◆ Work request:
Please copy each line in the records below that contains the string "figure".

◆ Record set:

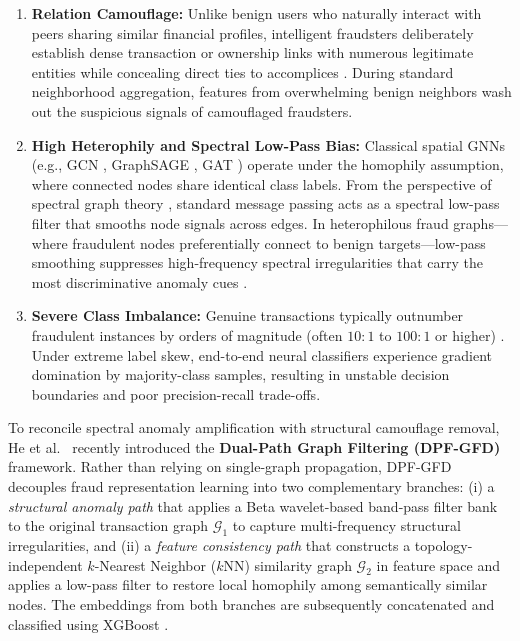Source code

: \documentclass[10pt,a4paper,twocolumn]{article}
\begin{document}
\begin{enumerate}
  \item \textbf{Relation Camouflage:} Unlike benign users who naturally interact with peers sharing similar financial profiles, intelligent fraudsters deliberately establish dense transaction or ownership links with numerous legitimate entities while concealing direct ties to accomplices \cite{ref8,ref36}. During standard neighborhood aggregation, features from overwhelming benign neighbors wash out the suspicious signals of camouflaged fraudsters.
  \item \textbf{High Heterophily and Spectral Low-Pass Bias:} Classical spatial GNNs (e.g., GCN \cite{ref45}, GraphSAGE \cite{ref46}, GAT \cite{ref47}) operate under the homophily assumption, where connected nodes share identical class labels. From the perspective of spectral graph theory \cite{ref13,ref33}, standard message passing acts as a spectral low-pass filter that smooths node signals across edges. In heterophilous fraud graphs---where fraudulent nodes preferentially connect to benign targets---low-pass smoothing suppresses high-frequency spectral irregularities that carry the most discriminative anomaly cues \cite{ref32,ref50}.
  \item \textbf{Severe Class Imbalance:} Genuine transactions typically outnumber fraudulent instances by orders of magnitude (often $10:1$ to $100:1$ or higher) \cite{ref38,ref44}. Under extreme label skew, end-to-end neural classifiers experience gradient domination by majority-class samples, resulting in unstable decision boundaries and poor precision-recall trade-offs.
\end{enumerate}

To reconcile spectral anomaly amplification with structural camouflage removal, He et al.\ \cite{ref9} recently introduced the \textbf{Dual-Path Graph Filtering (DPF-GFD)} framework. Rather than relying on single-graph propagation, DPF-GFD decouples fraud representation learning into two complementary branches: (i) a \textit{structural anomaly path} that applies a Beta wavelet-based band-pass filter bank \cite{ref32} to the original transaction graph $\mathscr{G}_1$ to capture multi-frequency structural irregularities, and (ii) a \textit{feature consistency path} that constructs a topology-independent $k$-Nearest Neighbor ($k$NN) similarity graph $\mathscr{G}_2$ in feature space and applies a low-pass filter to restore local homophily among semantically similar nodes. The embeddings from both branches are subsequently concatenated and classified using XGBoost \cite{ref39}.
\end{document}
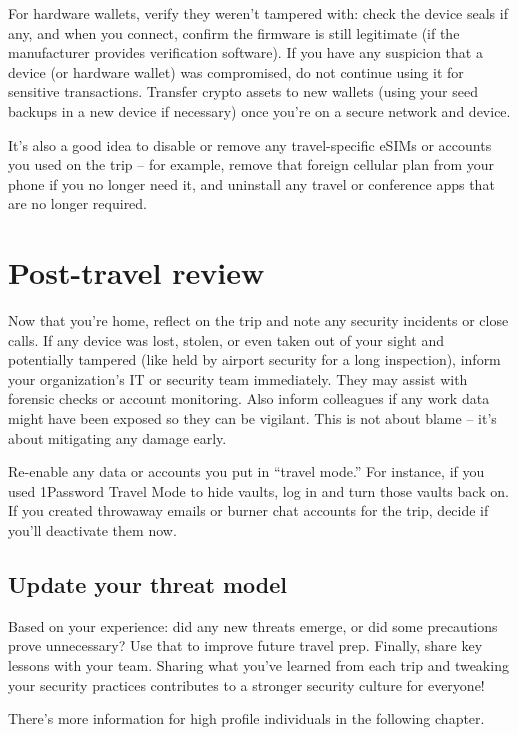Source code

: For hardware wallets, verify they weren't tampered with:
check the device seals if any, and when you connect,
confirm the firmware is still legitimate (if the
manufacturer provides verification software). If you have
any suspicion that a device (or hardware wallet) was
compromised, do not continue using it for sensitive
transactions. Transfer crypto assets to new wallets (using
your seed backups in a new device if necessary) once
you're on a secure network and device.

It's also a good idea to disable or remove any
travel-specific eSIMs or accounts you used on the trip --
for example, remove that foreign cellular plan from your
phone if you no longer need it, and uninstall any travel
or conference apps that are no longer required.

\section{Post-travel review}

Now that you're home, reflect on the trip and note any
security incidents or close calls. If any device was lost,
stolen, or even taken out of your sight and potentially
tampered (like held by airport security for a long
inspection), inform your organization's IT or security
team immediately. They may assist with forensic checks or
account monitoring. Also inform colleagues if any work
data might have been exposed so they can be vigilant. This
is not about blame -- it's about mitigating any damage
early.

Re-enable any data or accounts you put in ``travel mode.''
For instance, if you used 1Password Travel Mode to hide
vaults, log in and turn those vaults back on. If you
created throwaway emails or burner chat accounts for the
trip, decide if you'll deactivate them now.

\subsection{Update your threat model}

Based on your experience: did any new threats emerge, or
did some precautions prove unnecessary? Use that to
improve future travel prep. Finally, share key lessons
with your team. Sharing what you've learned from each trip
and tweaking your security practices contributes to a
stronger security culture for everyone!

There's more information for high profile individuals in
the following chapter.

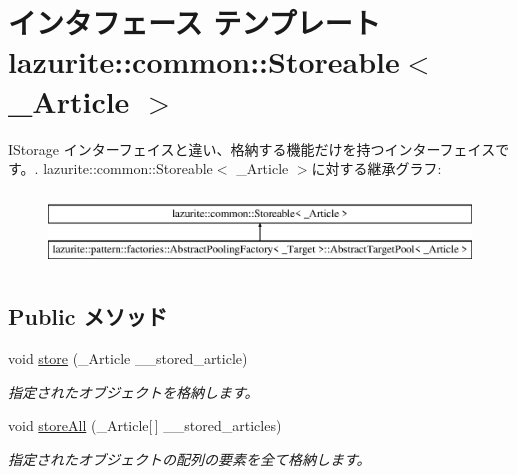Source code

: \hypertarget{interfacelazurite_1_1common_1_1_storeable_3_01___article_01_4}{
\section{インタフェース テンプレート lazurite::common::Storeable$<$ \_\-Article $>$}
\label{interfacelazurite_1_1common_1_1_storeable_3_01___article_01_4}
}


IStorage インターフェイスと違い、格納する機能だけを持つインターフェイスです。.  
lazurite::common::Storeable$<$ \_\-Article $>$に対する継承グラフ:\begin{figure}[H]
\begin{center}
\leavevmode
\includegraphics[height=2cm]{interfacelazurite_1_1common_1_1_storeable_3_01___article_01_4}
\end{center}
\end{figure}
\subsection*{Public メソッド}
\begin{DoxyCompactItemize}
\item 
void \hyperlink{interfacelazurite_1_1common_1_1_storeable_3_01___article_01_4_ac97bf94535cb939fd12d123afe95fcd4}{store} (\_\-Article \_\-\_\-stored\_\-article)
\begin{DoxyCompactList}\small\item\em 指定されたオブジェクトを格納します。 \item\end{DoxyCompactList}\item 
void \hyperlink{interfacelazurite_1_1common_1_1_storeable_3_01___article_01_4_ae96e27826bb2346355b9a2c226f80276}{storeAll} (\_\-Article\mbox{[}$\,$\mbox{]} \_\-\_\-stored\_\-articles)
\begin{DoxyCompactList}\small\item\em 指定されたオブジェクトの配列の要素を全て格納します。 \item\end{DoxyCompactList}\end{DoxyCompactItemize}
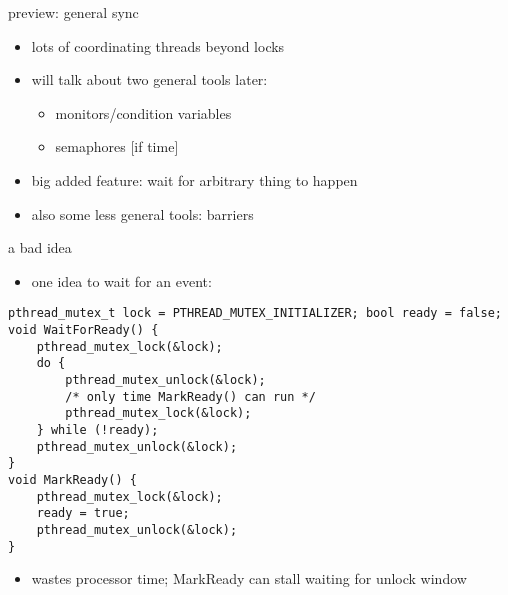 \begin{frame}{preview: general sync}
    \begin{itemize}
    \item lots of coordinating threads beyond locks
    \item will talk about two general tools later:
        \begin{itemize}
        \item monitors/condition variables
        \item semaphores [if time]
        \end{itemize}
    \item big added feature: wait for arbitrary thing to happen
    \vspace{.5cm}
    \item also some less general tools: barriers
    \end{itemize}
\end{frame}

\begin{frame}[fragile]{a bad idea}
\begin{itemize}
\item one  idea to wait for an event:
\end{itemize}
\begin{lstlisting}[style=size105]
pthread_mutex_t lock = PTHREAD_MUTEX_INITIALIZER; bool ready = false;
void WaitForReady() {
    pthread_mutex_lock(&lock);
    do {
        pthread_mutex_unlock(&lock);
        /* only time MarkReady() can run */
        pthread_mutex_lock(&lock);
    } while (!ready);
    pthread_mutex_unlock(&lock);
}
void MarkReady() {
    pthread_mutex_lock(&lock);
    ready = true;
    pthread_mutex_unlock(&lock);
}
\end{lstlisting}
\begin{itemize}
\item wastes processor time; MarkReady can stall waiting for unlock window
\end{itemize}
\end{frame}
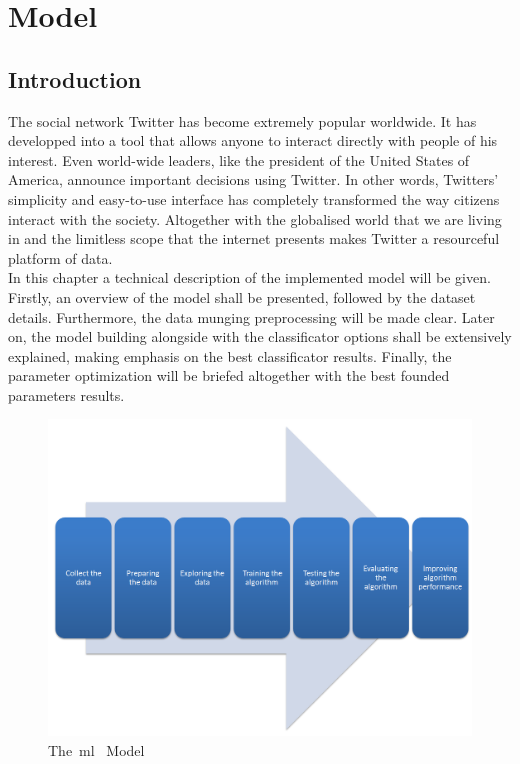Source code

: \chapter{Model}
\label{chap:model}

\section{Introduction}
\label{sec:intromodel}
The social network Twitter has become extremely popular worldwide. It has developped into a tool that allows anyone to interact directly with people of his interest. Even world-wide leaders, like the president of the United States of America, announce important decisions using Twitter. In other words, Twitters' simplicity and easy-to-use interface has completely transformed the way citizens interact with the society. Altogether with the globalised world that we are living in and the limitless scope that the internet presents makes Twitter a resourceful platform of data.\\
In this chapter a technical description of the implemented model will be given.\\
Firstly, an overview of the model shall be presented, followed by the dataset details. Furthermore, the data munging preprocessing will be made clear. Later on, the model building alongside with the classificator options shall be extensively explained, making emphasis on the best classificator results. Finally, the parameter optimization will be briefed altogether with the best founded parameters results.
\begin{figure}
	\centering
	\includegraphics[]{img/model.png}
	\caption{The~\acl{ml}~\cite{model} Model}
	\label{fig:model}
\end{figure}
\par
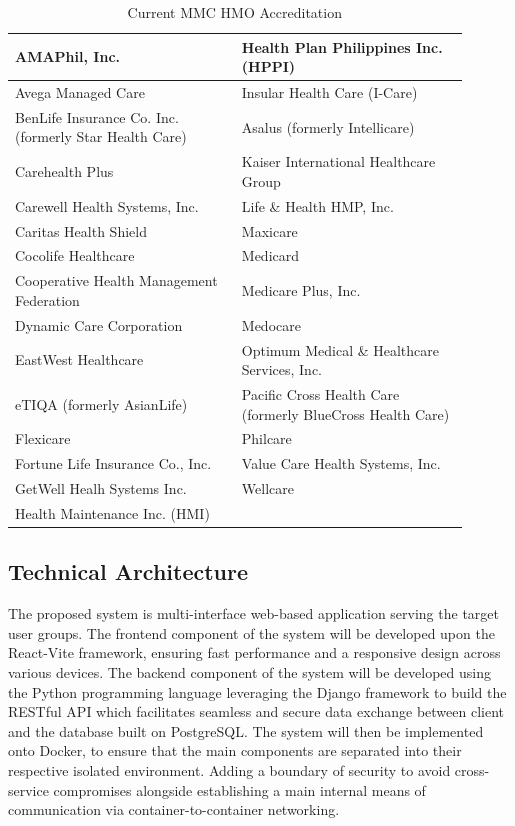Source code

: \documentclass[11pt,a4paper,titlepage]{article}
\begin{document}
	\begin{table}[htbp]
		\centering
		\begin{tabular}{|p{0.45\linewidth}|p{0.45\linewidth}|}
			\hline
			AMAPhil, Inc. & Health Plan Philippines Inc. (HPPI) \\ \hline
			Avega Managed Care & Insular Health Care (I-Care) \\ \hline
			BenLife Insurance Co. Inc. (formerly Star Health Care) & Asalus (formerly Intellicare) \\ \hline
			Carehealth Plus & Kaiser International Healthcare Group \\ \hline
			Carewell Health Systems, Inc. & Life \& Health HMP, Inc. \\ \hline
			Caritas Health Shield & Maxicare \\ \hline
			Cocolife Healthcare & Medicard \\ \hline
			Cooperative Health Management Federation & Medicare Plus, Inc. \\ \hline
			Dynamic Care Corporation & Medocare \\ \hline
			EastWest Healthcare & Optimum Medical \& Healthcare Services, Inc. \\ \hline
			eTIQA (formerly AsianLife) & Pacific Cross Health Care (formerly BlueCross Health Care) \\ \hline
			Flexicare & Philcare \\ \hline
			Fortune Life Insurance Co., Inc. & Value Care Health Systems, Inc. \\ \hline
			GetWell Healh Systems Inc. & Wellcare \\ \hline
			Health Maintenance Inc. (HMI) & \\ \hline
		\end{tabular}
		\caption{Current MMC HMO Accreditation \cite{Rodriguez_A,makatimedicalcenter_doctors}}
		\label{tab:hmo-accred}
	\end{table}
	\clearpage
	
	\subsection{Technical Architecture}
	The proposed system is multi-interface web-based application serving the target user groups. The frontend component of the system will be developed upon the React-Vite framework, ensuring fast performance and a responsive design across various devices. The backend component of the system will be developed using the Python programming language leveraging the Django framework to build the RESTful API which facilitates seamless and secure data exchange between client and the database built on PostgreSQL. The system will then be implemented onto Docker, to ensure that the main components are separated into their respective isolated environment. Adding a boundary of security to avoid cross-service compromises alongside establishing a main internal means of communication via container-to-container networking. 
\end{document}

◆ Response to the exercise:
lazurite::common::Storeable$<$ \_\-Article $>$に対する継承グラフ:\begin{figure}[H]
\end{figure}
\begin{figure}
\end{figure}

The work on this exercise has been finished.